[Stored data entries]

>>

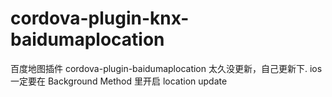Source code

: # cordova-plugin-knx-baidumaplocation

百度地图插件
cordova-plugin-baidumaplocation 太久没更新，自己更新下.
ios 一定要在 Background Method 里开启 location update
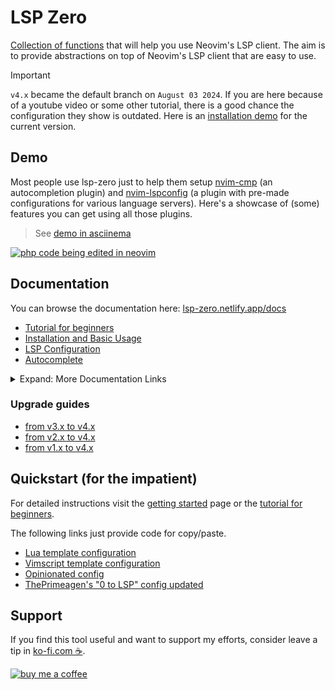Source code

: # LSP Zero

[Collection of functions](https://lsp-zero.netlify.app/docs/reference/lua-api.html) that will help you use Neovim's LSP client. The aim is to provide abstractions on top of Neovim's LSP client that are easy to use.

> [!IMPORTANT]
> `v4.x` became the default branch on `August 03 2024`. If you are here because of a youtube video or some other tutorial, there is a good chance the configuration they show is outdated. Here is an [installation demo](https://asciinema.org/a/671812) for the current version.

## Demo

Most people use lsp-zero just to help them setup [nvim-cmp](https://github.com/hrsh7th/nvim-cmp) (an autocompletion plugin) and [nvim-lspconfig](https://github.com/neovim/nvim-lspconfig) (a plugin with pre-made configurations for various language servers). Here's a showcase of (some) features you can get using all those plugins.

> See [demo in asciinema](https://asciinema.org/a/636643)

[![php code being edited in neovim](https://github.com/user-attachments/assets/6d414988-d912-4bf0-812a-3c2dad92a472)](https://asciinema.org/a/636643) 

## Documentation

You can browse the documentation here: [lsp-zero.netlify.app/docs](https://lsp-zero.netlify.app/docs/introduction.html)

* [Tutorial for beginners](https://lsp-zero.netlify.app/docs/tutorial.html)
* [Installation and Basic Usage](https://lsp-zero.netlify.app/docs/getting-started.html)
* [LSP Configuration](https://lsp-zero.netlify.app/docs/language-server-configuration.html)
* [Autocomplete](https://lsp-zero.netlify.app/docs/autocomplete.html)

<details>

<summary>Expand: More Documentation Links </summary>

* Integrations

  * [Integrate with mason.nvim](https://lsp-zero.netlify.app/docs/guide/integrate-with-mason-nvim.html)
  * [Enable folds with nvim-ufo](https://lsp-zero.netlify.app/docs/guide/quick-recipes.html#enable-folds-with-nvim-ufo)
  * [Setup copilot.lua + nvim-cmp](https://lsp-zero.netlify.app/docs/guide/setup-copilot-lua-plus-nvim-cmp.html)
  * [Setup with nvim-jdtls](https://lsp-zero.netlify.app/docs/guide/setup-with-nvim-jdtls.html)
  * [Setup with nvim-navic](https://lsp-zero.netlify.app/docs/guide/quick-recipes.html#setup-with-nvim-navic)
  * [Setup with rustaceanvim](https://lsp-zero.netlify.app/docs/guide/quick-recipes.html#setup-with-rustaceanvim)
  * [Setup with flutter-tools](https://lsp-zero.netlify.app/docs/guide/quick-recipes.html#setup-with-flutter-tools)
  * [Setup with nvim-metals](https://lsp-zero.netlify.app/docs/guide/quick-recipes.html#setup-with-nvim-metals)
  * [Setup with haskell-tools](https://lsp-zero.netlify.app/docs/guide/quick-recipes.html#setup-with-haskell-tools)

* Guides

  * [What to do when the language server doesn't start?](https://lsp-zero.netlify.app/docs/guide/what-to-do-when-lsp-doesnt-start.html)
  * [Lazy loading with lazy.nvim](https://lsp-zero.netlify.app/docs/guide/lazy-loading-with-lazy-nvim.html)
  * [lua_ls for Neovim](https://lsp-zero.netlify.app/docs/guide/neovim-lua-ls.html)
  * [Configure Volar 2.0 (with typescript support)](https://lsp-zero.netlify.app/docs/guide/configure-volar-v2.html)

* API

  * [Commands](https://lsp-zero.netlify.app/docs/reference/commands.html)
  * [Variables](https://lsp-zero.netlify.app/docs/reference/variables.html)
  * [Lua API](https://lsp-zero.netlify.app/docs/guide/what-to-do-when-lsp-doesnt-start.html) 

* Blog posts

  * [You might not need lsp-zero](https://lsp-zero.netlify.app/v3.x/blog/you-might-not-need-lsp-zero.html)
  * [ThePrimeagen 0 to LSP config](https://lsp-zero.netlify.app/v3.x/blog/theprimeagens-config-from-2022.html)

</details>

### Upgrade guides

* [from v3.x to v4.x](https://lsp-zero.netlify.app/docs/guide/migrate-from-v3-branch.html)
* [from v2.x to v4.x](https://lsp-zero.netlify.app/docs/guide/migrate-from-v2-branch.html)
* [from v1.x to v4.x](https://lsp-zero.netlify.app/docs/guide/migrate-from-v1-branch.html)

## Quickstart (for the impatient)

For detailed instructions visit the [getting started](https://lsp-zero.netlify.app/docs/getting-started.html) page or the [tutorial for beginners](https://lsp-zero.netlify.app/docs/tutorial.html).

The following links just provide code for copy/paste.

* [Lua template configuration](https://lsp-zero.netlify.app/docs/template/lua-config.html)
* [Vimscript template configuration](https://lsp-zero.netlify.app/docs/template/vimscript-config.html)
* [Opinionated config](https://lsp-zero.netlify.app/docs/template/opinionated.html) 
* [ThePrimeagen's "0 to LSP" config updated](https://lsp-zero.netlify.app/v3.x/blog/theprimeagens-config-from-2022.html)

## Support

If you find this tool useful and want to support my efforts, consider leave a tip in [ko-fi.com ☕](https://ko-fi.com/vonheikemen).

[![buy me a coffee](https://res.cloudinary.com/vonheikemen/image/upload/v1726766343/gzu1l1mx3ou7jmp0tkvt.webp)](https://ko-fi.com/vonheikemen)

<<

** Exercise directions **
Only the lines containing the word "vonheikemen" should be returned from the data above.

** Solved exercise **
If you find this tool useful and want to support my efforts, consider leave a tip in [ko-fi.com ☕](https://ko-fi.com/vonheikemen).
[![buy me a coffee](https://res.cloudinary.com/vonheikemen/image/upload/v1726766343/gzu1l1mx3ou7jmp0tkvt.webp)](https://ko-fi.com/vonheikemen)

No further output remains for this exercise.